Once the line containing "Xbox 360--Xbox One" is found in the entries below, reproduce it and every line after it, stopping at and including the line containing "fragmenta cada família"; reproduce nothing else, and keep each line exact.
*** Opening SUPPLIED DATA ***
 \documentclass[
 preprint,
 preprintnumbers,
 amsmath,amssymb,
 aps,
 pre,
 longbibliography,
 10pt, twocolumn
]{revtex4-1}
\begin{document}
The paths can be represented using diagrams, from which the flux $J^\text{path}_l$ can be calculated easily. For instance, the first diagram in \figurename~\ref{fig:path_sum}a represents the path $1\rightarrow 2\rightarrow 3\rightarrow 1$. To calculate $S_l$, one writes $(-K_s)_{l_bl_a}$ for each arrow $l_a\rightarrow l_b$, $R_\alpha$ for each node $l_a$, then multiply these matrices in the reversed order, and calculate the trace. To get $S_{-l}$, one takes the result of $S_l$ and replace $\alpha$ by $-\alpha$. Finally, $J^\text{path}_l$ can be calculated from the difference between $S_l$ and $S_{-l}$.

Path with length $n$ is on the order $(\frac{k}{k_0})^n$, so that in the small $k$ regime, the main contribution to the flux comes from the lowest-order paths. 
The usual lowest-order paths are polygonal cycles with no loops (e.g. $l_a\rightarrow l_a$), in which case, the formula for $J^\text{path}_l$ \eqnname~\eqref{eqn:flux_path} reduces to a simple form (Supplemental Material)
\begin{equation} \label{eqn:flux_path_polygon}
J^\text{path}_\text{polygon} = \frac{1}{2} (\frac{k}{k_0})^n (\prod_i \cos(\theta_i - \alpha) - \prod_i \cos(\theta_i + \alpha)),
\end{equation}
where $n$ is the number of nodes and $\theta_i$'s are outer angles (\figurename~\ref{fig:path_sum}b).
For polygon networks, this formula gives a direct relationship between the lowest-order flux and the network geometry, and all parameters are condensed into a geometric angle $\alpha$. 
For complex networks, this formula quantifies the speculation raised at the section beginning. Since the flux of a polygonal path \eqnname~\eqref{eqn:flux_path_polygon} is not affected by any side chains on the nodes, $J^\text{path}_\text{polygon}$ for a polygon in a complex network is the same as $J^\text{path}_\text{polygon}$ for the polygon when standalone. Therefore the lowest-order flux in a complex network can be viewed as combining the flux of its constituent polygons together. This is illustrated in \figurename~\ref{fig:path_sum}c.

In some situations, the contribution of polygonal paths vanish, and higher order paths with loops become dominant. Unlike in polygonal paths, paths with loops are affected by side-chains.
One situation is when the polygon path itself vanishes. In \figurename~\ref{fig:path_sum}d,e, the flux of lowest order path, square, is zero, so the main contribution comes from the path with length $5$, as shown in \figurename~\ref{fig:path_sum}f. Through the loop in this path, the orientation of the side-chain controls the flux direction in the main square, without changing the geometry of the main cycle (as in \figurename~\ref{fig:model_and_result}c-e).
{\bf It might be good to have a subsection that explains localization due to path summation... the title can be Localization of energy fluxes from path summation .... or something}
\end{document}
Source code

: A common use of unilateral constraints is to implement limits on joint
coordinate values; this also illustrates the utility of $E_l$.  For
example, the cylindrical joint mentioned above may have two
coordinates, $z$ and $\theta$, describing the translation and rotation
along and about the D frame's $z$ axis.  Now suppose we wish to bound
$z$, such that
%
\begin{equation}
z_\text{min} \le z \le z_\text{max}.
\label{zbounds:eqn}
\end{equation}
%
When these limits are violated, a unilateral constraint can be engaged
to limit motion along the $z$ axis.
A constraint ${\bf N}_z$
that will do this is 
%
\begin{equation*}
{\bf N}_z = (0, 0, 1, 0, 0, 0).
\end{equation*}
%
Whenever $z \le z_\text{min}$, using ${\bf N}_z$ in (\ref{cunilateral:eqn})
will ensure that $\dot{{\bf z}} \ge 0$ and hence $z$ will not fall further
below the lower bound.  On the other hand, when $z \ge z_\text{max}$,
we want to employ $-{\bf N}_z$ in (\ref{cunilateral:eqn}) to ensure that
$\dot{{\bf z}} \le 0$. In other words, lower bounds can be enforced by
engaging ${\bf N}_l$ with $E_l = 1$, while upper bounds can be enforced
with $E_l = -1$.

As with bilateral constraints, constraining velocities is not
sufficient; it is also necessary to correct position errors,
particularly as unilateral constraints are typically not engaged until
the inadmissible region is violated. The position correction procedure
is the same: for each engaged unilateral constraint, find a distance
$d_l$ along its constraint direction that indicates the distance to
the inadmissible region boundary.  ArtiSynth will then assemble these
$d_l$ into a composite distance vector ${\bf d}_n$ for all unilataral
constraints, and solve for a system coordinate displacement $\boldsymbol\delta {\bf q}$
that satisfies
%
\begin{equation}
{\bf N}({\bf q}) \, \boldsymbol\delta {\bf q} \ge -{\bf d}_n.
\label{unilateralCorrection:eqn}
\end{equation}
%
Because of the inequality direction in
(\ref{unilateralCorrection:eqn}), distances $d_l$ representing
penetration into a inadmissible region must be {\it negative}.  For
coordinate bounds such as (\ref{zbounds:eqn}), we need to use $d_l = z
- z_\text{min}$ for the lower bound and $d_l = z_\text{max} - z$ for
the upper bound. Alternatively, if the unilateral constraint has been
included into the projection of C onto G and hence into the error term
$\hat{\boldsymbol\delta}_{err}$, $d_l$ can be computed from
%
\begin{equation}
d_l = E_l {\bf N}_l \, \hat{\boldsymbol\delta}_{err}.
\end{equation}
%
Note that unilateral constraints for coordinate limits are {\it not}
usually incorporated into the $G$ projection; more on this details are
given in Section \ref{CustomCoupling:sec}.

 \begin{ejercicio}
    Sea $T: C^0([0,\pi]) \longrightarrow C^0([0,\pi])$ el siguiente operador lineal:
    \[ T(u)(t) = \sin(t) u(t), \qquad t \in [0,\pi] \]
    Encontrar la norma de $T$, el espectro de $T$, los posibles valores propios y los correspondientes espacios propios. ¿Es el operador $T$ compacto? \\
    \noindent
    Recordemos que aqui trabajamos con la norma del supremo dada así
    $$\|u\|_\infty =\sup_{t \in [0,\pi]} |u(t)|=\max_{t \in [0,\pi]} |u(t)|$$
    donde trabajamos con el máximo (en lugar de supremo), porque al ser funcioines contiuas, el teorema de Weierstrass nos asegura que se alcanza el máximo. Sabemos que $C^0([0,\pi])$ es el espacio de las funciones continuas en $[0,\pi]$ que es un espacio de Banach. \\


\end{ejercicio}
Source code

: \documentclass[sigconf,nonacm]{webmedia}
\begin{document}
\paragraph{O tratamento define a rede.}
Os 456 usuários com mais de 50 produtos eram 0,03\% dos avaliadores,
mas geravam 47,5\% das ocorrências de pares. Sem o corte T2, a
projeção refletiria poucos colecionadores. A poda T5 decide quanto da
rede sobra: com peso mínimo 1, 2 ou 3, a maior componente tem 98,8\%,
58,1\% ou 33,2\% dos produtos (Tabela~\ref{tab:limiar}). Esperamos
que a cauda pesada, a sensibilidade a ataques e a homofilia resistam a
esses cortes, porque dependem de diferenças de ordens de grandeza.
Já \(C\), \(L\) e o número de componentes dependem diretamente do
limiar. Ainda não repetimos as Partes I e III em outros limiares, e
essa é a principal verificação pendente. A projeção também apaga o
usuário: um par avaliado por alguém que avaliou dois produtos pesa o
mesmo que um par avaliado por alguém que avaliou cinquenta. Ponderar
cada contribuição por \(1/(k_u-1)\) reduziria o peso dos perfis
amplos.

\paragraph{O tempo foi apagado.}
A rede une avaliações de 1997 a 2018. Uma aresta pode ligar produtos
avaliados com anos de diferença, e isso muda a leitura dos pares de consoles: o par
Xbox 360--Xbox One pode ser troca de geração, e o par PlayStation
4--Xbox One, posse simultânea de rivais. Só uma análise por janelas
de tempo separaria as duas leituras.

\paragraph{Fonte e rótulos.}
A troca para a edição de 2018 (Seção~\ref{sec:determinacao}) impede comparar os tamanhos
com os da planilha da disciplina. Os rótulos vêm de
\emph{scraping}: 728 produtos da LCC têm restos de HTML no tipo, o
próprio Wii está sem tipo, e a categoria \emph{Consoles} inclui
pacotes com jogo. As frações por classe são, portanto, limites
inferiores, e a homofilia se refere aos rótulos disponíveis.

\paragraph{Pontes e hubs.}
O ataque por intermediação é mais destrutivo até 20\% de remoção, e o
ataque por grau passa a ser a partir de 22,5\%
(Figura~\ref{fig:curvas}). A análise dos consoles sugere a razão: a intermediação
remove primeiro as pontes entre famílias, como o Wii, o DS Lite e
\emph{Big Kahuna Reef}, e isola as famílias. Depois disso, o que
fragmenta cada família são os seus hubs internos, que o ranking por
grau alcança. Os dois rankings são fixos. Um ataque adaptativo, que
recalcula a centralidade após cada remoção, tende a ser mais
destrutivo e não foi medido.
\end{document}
*** Closing SUPPLIED DATA ***
THE COMPLETED TASK>
Xbox 360--Xbox One pode ser troca de geração, e o par PlayStation
4--Xbox One, posse simultânea de rivais. Só uma análise por janelas
de tempo separaria as duas leituras.

\paragraph{Fonte e rótulos.}
A troca para a edição de 2018 (Seção~\ref{sec:determinacao}) impede comparar os tamanhos
com os da planilha da disciplina. Os rótulos vêm de
\emph{scraping}: 728 produtos da LCC têm restos de HTML no tipo, o
próprio Wii está sem tipo, e a categoria \emph{Consoles} inclui
pacotes com jogo. As frações por classe são, portanto, limites
inferiores, e a homofilia se refere aos rótulos disponíveis.

\paragraph{Pontes e hubs.}
O ataque por intermediação é mais destrutivo até 20\% de remoção, e o
ataque por grau passa a ser a partir de 22,5\%
(Figura~\ref{fig:curvas}). A análise dos consoles sugere a razão: a intermediação
remove primeiro as pontes entre famílias, como o Wii, o DS Lite e
\emph{Big Kahuna Reef}, e isola as famílias. Depois disso, o que
fragmenta cada família são os seus hubs internos, que o ranking por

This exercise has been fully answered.